<<<<

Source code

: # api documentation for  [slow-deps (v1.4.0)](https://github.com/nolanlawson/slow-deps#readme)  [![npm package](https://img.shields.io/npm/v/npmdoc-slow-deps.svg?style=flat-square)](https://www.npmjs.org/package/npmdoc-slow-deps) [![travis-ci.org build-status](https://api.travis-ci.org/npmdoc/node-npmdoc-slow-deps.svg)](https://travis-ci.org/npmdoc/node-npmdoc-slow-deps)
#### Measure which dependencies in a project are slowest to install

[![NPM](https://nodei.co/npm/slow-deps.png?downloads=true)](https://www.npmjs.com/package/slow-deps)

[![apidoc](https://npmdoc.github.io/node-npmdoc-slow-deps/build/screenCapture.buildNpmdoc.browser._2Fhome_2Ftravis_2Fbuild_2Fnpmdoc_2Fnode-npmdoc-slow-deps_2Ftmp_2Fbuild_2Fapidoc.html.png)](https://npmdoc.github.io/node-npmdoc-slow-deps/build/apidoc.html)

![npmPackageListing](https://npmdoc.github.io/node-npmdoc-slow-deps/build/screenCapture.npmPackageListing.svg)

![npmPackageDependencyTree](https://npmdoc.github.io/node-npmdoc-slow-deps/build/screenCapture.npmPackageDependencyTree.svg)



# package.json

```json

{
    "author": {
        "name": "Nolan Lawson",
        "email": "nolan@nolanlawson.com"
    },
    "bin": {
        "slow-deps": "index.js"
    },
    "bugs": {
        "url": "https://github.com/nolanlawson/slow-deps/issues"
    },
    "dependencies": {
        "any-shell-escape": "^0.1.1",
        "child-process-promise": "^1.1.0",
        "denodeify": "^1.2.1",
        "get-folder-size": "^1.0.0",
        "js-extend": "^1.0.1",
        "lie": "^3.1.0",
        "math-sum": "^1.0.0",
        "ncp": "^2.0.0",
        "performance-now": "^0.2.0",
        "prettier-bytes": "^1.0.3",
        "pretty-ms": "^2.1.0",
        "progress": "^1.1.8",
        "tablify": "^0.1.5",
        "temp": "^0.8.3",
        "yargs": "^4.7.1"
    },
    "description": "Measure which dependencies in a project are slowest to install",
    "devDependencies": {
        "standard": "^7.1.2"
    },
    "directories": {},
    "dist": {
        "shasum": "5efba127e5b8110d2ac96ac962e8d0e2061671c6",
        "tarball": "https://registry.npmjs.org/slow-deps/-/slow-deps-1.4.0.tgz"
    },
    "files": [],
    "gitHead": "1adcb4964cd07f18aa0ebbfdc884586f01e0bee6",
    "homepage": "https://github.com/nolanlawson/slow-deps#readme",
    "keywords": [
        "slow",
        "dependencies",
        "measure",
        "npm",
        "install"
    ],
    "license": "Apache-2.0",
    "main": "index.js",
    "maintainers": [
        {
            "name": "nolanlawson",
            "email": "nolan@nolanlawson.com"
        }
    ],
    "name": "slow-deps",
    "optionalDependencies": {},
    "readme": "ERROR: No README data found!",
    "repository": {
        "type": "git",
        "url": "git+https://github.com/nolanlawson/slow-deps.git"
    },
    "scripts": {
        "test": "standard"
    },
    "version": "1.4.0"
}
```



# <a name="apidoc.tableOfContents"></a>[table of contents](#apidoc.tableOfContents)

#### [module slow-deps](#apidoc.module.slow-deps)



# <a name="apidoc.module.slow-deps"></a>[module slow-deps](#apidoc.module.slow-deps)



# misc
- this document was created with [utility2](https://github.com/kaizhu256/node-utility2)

>>>>

* [Work order]
The whole listing above, line by line, is to be retyped exactly.

* [Answer to this exercise]
Source code

: # api documentation for  [slow-deps (v1.4.0)](https://github.com/nolanlawson/slow-deps#readme)  [![npm package](https://img.shields.io/npm/v/npmdoc-slow-deps.svg?style=flat-square)](https://www.npmjs.org/package/npmdoc-slow-deps) [![travis-ci.org build-status](https://api.travis-ci.org/npmdoc/node-npmdoc-slow-deps.svg)](https://travis-ci.org/npmdoc/node-npmdoc-slow-deps)
#### Measure which dependencies in a project are slowest to install

[![NPM](https://nodei.co/npm/slow-deps.png?downloads=true)](https://www.npmjs.com/package/slow-deps)

[![apidoc](https://npmdoc.github.io/node-npmdoc-slow-deps/build/screenCapture.buildNpmdoc.browser._2Fhome_2Ftravis_2Fbuild_2Fnpmdoc_2Fnode-npmdoc-slow-deps_2Ftmp_2Fbuild_2Fapidoc.html.png)](https://npmdoc.github.io/node-npmdoc-slow-deps/build/apidoc.html)

![npmPackageListing](https://npmdoc.github.io/node-npmdoc-slow-deps/build/screenCapture.npmPackageListing.svg)

![npmPackageDependencyTree](https://npmdoc.github.io/node-npmdoc-slow-deps/build/screenCapture.npmPackageDependencyTree.svg)



# package.json

```json

{
    "author": {
        "name": "Nolan Lawson",
        "email": "nolan@nolanlawson.com"
    },
    "bin": {
        "slow-deps": "index.js"
    },
    "bugs": {
        "url": "https://github.com/nolanlawson/slow-deps/issues"
    },
    "dependencies": {
        "any-shell-escape": "^0.1.1",
        "child-process-promise": "^1.1.0",
        "denodeify": "^1.2.1",
        "get-folder-size": "^1.0.0",
        "js-extend": "^1.0.1",
        "lie": "^3.1.0",
        "math-sum": "^1.0.0",
        "ncp": "^2.0.0",
        "performance-now": "^0.2.0",
        "prettier-bytes": "^1.0.3",
        "pretty-ms": "^2.1.0",
        "progress": "^1.1.8",
        "tablify": "^0.1.5",
        "temp": "^0.8.3",
        "yargs": "^4.7.1"
    },
    "description": "Measure which dependencies in a project are slowest to install",
    "devDependencies": {
        "standard": "^7.1.2"
    },
    "directories": {},
    "dist": {
        "shasum": "5efba127e5b8110d2ac96ac962e8d0e2061671c6",
        "tarball": "https://registry.npmjs.org/slow-deps/-/slow-deps-1.4.0.tgz"
    },
    "files": [],
    "gitHead": "1adcb4964cd07f18aa0ebbfdc884586f01e0bee6",
    "homepage": "https://github.com/nolanlawson/slow-deps#readme",
    "keywords": [
        "slow",
        "dependencies",
        "measure",
        "npm",
        "install"
    ],
    "license": "Apache-2.0",
    "main": "index.js",
    "maintainers": [
        {
            "name": "nolanlawson",
            "email": "nolan@nolanlawson.com"
        }
    ],
    "name": "slow-deps",
    "optionalDependencies": {},
    "readme": "ERROR: No README data found!",
    "repository": {
        "type": "git",
        "url": "git+https://github.com/nolanlawson/slow-deps.git"
    },
    "scripts": {
        "test": "standard"
    },
    "version": "1.4.0"
}
```



# <a name="apidoc.tableOfContents"></a>[table of contents](#apidoc.tableOfContents)

#### [module slow-deps](#apidoc.module.slow-deps)



# <a name="apidoc.module.slow-deps"></a>[module slow-deps](#apidoc.module.slow-deps)



# misc
- this document was created with [utility2](https://github.com/kaizhu256/node-utility2)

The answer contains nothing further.